▶ WORK REQUEST
Lines from the line with "Akibat Sampling Terlalu" to the line with "Itu Siklus Pindai" in the entries below, and only those, must be output exactly, with both ends included.

Saved entries
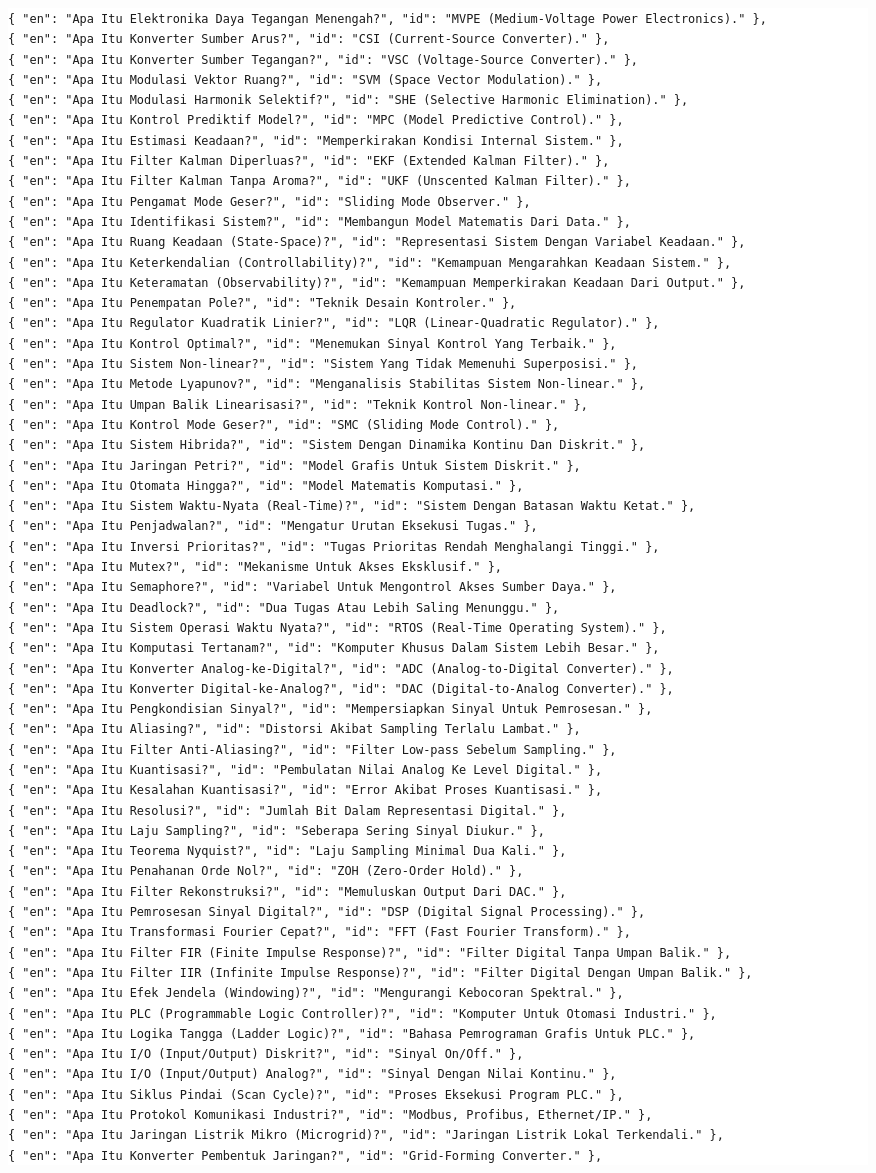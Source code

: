     { "en": "Apa Itu Elektronika Daya Tegangan Menengah?", "id": "MVPE (Medium-Voltage Power Electronics)." },
    { "en": "Apa Itu Konverter Sumber Arus?", "id": "CSI (Current-Source Converter)." },
    { "en": "Apa Itu Konverter Sumber Tegangan?", "id": "VSC (Voltage-Source Converter)." },
    { "en": "Apa Itu Modulasi Vektor Ruang?", "id": "SVM (Space Vector Modulation)." },
    { "en": "Apa Itu Modulasi Harmonik Selektif?", "id": "SHE (Selective Harmonic Elimination)." },
    { "en": "Apa Itu Kontrol Prediktif Model?", "id": "MPC (Model Predictive Control)." },
    { "en": "Apa Itu Estimasi Keadaan?", "id": "Memperkirakan Kondisi Internal Sistem." },
    { "en": "Apa Itu Filter Kalman Diperluas?", "id": "EKF (Extended Kalman Filter)." },
    { "en": "Apa Itu Filter Kalman Tanpa Aroma?", "id": "UKF (Unscented Kalman Filter)." },
    { "en": "Apa Itu Pengamat Mode Geser?", "id": "Sliding Mode Observer." },
    { "en": "Apa Itu Identifikasi Sistem?", "id": "Membangun Model Matematis Dari Data." },
    { "en": "Apa Itu Ruang Keadaan (State-Space)?", "id": "Representasi Sistem Dengan Variabel Keadaan." },
    { "en": "Apa Itu Keterkendalian (Controllability)?", "id": "Kemampuan Mengarahkan Keadaan Sistem." },
    { "en": "Apa Itu Keteramatan (Observability)?", "id": "Kemampuan Memperkirakan Keadaan Dari Output." },
    { "en": "Apa Itu Penempatan Pole?", "id": "Teknik Desain Kontroler." },
    { "en": "Apa Itu Regulator Kuadratik Linier?", "id": "LQR (Linear-Quadratic Regulator)." },
    { "en": "Apa Itu Kontrol Optimal?", "id": "Menemukan Sinyal Kontrol Yang Terbaik." },
    { "en": "Apa Itu Sistem Non-linear?", "id": "Sistem Yang Tidak Memenuhi Superposisi." },
    { "en": "Apa Itu Metode Lyapunov?", "id": "Menganalisis Stabilitas Sistem Non-linear." },
    { "en": "Apa Itu Umpan Balik Linearisasi?", "id": "Teknik Kontrol Non-linear." },
    { "en": "Apa Itu Kontrol Mode Geser?", "id": "SMC (Sliding Mode Control)." },
    { "en": "Apa Itu Sistem Hibrida?", "id": "Sistem Dengan Dinamika Kontinu Dan Diskrit." },
    { "en": "Apa Itu Jaringan Petri?", "id": "Model Grafis Untuk Sistem Diskrit." },
    { "en": "Apa Itu Otomata Hingga?", "id": "Model Matematis Komputasi." },
    { "en": "Apa Itu Sistem Waktu-Nyata (Real-Time)?", "id": "Sistem Dengan Batasan Waktu Ketat." },
    { "en": "Apa Itu Penjadwalan?", "id": "Mengatur Urutan Eksekusi Tugas." },
    { "en": "Apa Itu Inversi Prioritas?", "id": "Tugas Prioritas Rendah Menghalangi Tinggi." },
    { "en": "Apa Itu Mutex?", "id": "Mekanisme Untuk Akses Eksklusif." },
    { "en": "Apa Itu Semaphore?", "id": "Variabel Untuk Mengontrol Akses Sumber Daya." },
    { "en": "Apa Itu Deadlock?", "id": "Dua Tugas Atau Lebih Saling Menunggu." },
    { "en": "Apa Itu Sistem Operasi Waktu Nyata?", "id": "RTOS (Real-Time Operating System)." },
    { "en": "Apa Itu Komputasi Tertanam?", "id": "Komputer Khusus Dalam Sistem Lebih Besar." },
    { "en": "Apa Itu Konverter Analog-ke-Digital?", "id": "ADC (Analog-to-Digital Converter)." },
    { "en": "Apa Itu Konverter Digital-ke-Analog?", "id": "DAC (Digital-to-Analog Converter)." },
    { "en": "Apa Itu Pengkondisian Sinyal?", "id": "Mempersiapkan Sinyal Untuk Pemrosesan." },
    { "en": "Apa Itu Aliasing?", "id": "Distorsi Akibat Sampling Terlalu Lambat." },
    { "en": "Apa Itu Filter Anti-Aliasing?", "id": "Filter Low-pass Sebelum Sampling." },
    { "en": "Apa Itu Kuantisasi?", "id": "Pembulatan Nilai Analog Ke Level Digital." },
    { "en": "Apa Itu Kesalahan Kuantisasi?", "id": "Error Akibat Proses Kuantisasi." },
    { "en": "Apa Itu Resolusi?", "id": "Jumlah Bit Dalam Representasi Digital." },
    { "en": "Apa Itu Laju Sampling?", "id": "Seberapa Sering Sinyal Diukur." },
    { "en": "Apa Itu Teorema Nyquist?", "id": "Laju Sampling Minimal Dua Kali." },
    { "en": "Apa Itu Penahanan Orde Nol?", "id": "ZOH (Zero-Order Hold)." },
    { "en": "Apa Itu Filter Rekonstruksi?", "id": "Memuluskan Output Dari DAC." },
    { "en": "Apa Itu Pemrosesan Sinyal Digital?", "id": "DSP (Digital Signal Processing)." },
    { "en": "Apa Itu Transformasi Fourier Cepat?", "id": "FFT (Fast Fourier Transform)." },
    { "en": "Apa Itu Filter FIR (Finite Impulse Response)?", "id": "Filter Digital Tanpa Umpan Balik." },
    { "en": "Apa Itu Filter IIR (Infinite Impulse Response)?", "id": "Filter Digital Dengan Umpan Balik." },
    { "en": "Apa Itu Efek Jendela (Windowing)?", "id": "Mengurangi Kebocoran Spektral." },
    { "en": "Apa Itu PLC (Programmable Logic Controller)?", "id": "Komputer Untuk Otomasi Industri." },
    { "en": "Apa Itu Logika Tangga (Ladder Logic)?", "id": "Bahasa Pemrograman Grafis Untuk PLC." },
    { "en": "Apa Itu I/O (Input/Output) Diskrit?", "id": "Sinyal On/Off." },
    { "en": "Apa Itu I/O (Input/Output) Analog?", "id": "Sinyal Dengan Nilai Kontinu." },
    { "en": "Apa Itu Siklus Pindai (Scan Cycle)?", "id": "Proses Eksekusi Program PLC." },
    { "en": "Apa Itu Protokol Komunikasi Industri?", "id": "Modbus, Profibus, Ethernet/IP." },
    { "en": "Apa Itu Jaringan Listrik Mikro (Microgrid)?", "id": "Jaringan Listrik Lokal Terkendali." },
    { "en": "Apa Itu Konverter Pembentuk Jaringan?", "id": "Grid-Forming Converter." },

▶ WRITTEN RESPONSE
    { "en": "Apa Itu Aliasing?", "id": "Distorsi Akibat Sampling Terlalu Lambat." },
    { "en": "Apa Itu Filter Anti-Aliasing?", "id": "Filter Low-pass Sebelum Sampling." },
    { "en": "Apa Itu Kuantisasi?", "id": "Pembulatan Nilai Analog Ke Level Digital." },
    { "en": "Apa Itu Kesalahan Kuantisasi?", "id": "Error Akibat Proses Kuantisasi." },
    { "en": "Apa Itu Resolusi?", "id": "Jumlah Bit Dalam Representasi Digital." },
    { "en": "Apa Itu Laju Sampling?", "id": "Seberapa Sering Sinyal Diukur." },
    { "en": "Apa Itu Teorema Nyquist?", "id": "Laju Sampling Minimal Dua Kali." },
    { "en": "Apa Itu Penahanan Orde Nol?", "id": "ZOH (Zero-Order Hold)." },
    { "en": "Apa Itu Filter Rekonstruksi?", "id": "Memuluskan Output Dari DAC." },
    { "en": "Apa Itu Pemrosesan Sinyal Digital?", "id": "DSP (Digital Signal Processing)." },
    { "en": "Apa Itu Transformasi Fourier Cepat?", "id": "FFT (Fast Fourier Transform)." },
    { "en": "Apa Itu Filter FIR (Finite Impulse Response)?", "id": "Filter Digital Tanpa Umpan Balik." },
    { "en": "Apa Itu Filter IIR (Infinite Impulse Response)?", "id": "Filter Digital Dengan Umpan Balik." },
    { "en": "Apa Itu Efek Jendela (Windowing)?", "id": "Mengurangi Kebocoran Spektral." },
    { "en": "Apa Itu PLC (Programmable Logic Controller)?", "id": "Komputer Untuk Otomasi Industri." },
    { "en": "Apa Itu Logika Tangga (Ladder Logic)?", "id": "Bahasa Pemrograman Grafis Untuk PLC." },
    { "en": "Apa Itu I/O (Input/Output) Diskrit?", "id": "Sinyal On/Off." },
    { "en": "Apa Itu I/O (Input/Output) Analog?", "id": "Sinyal Dengan Nilai Kontinu." },
    { "en": "Apa Itu Siklus Pindai (Scan Cycle)?", "id": "Proses Eksekusi Program PLC." },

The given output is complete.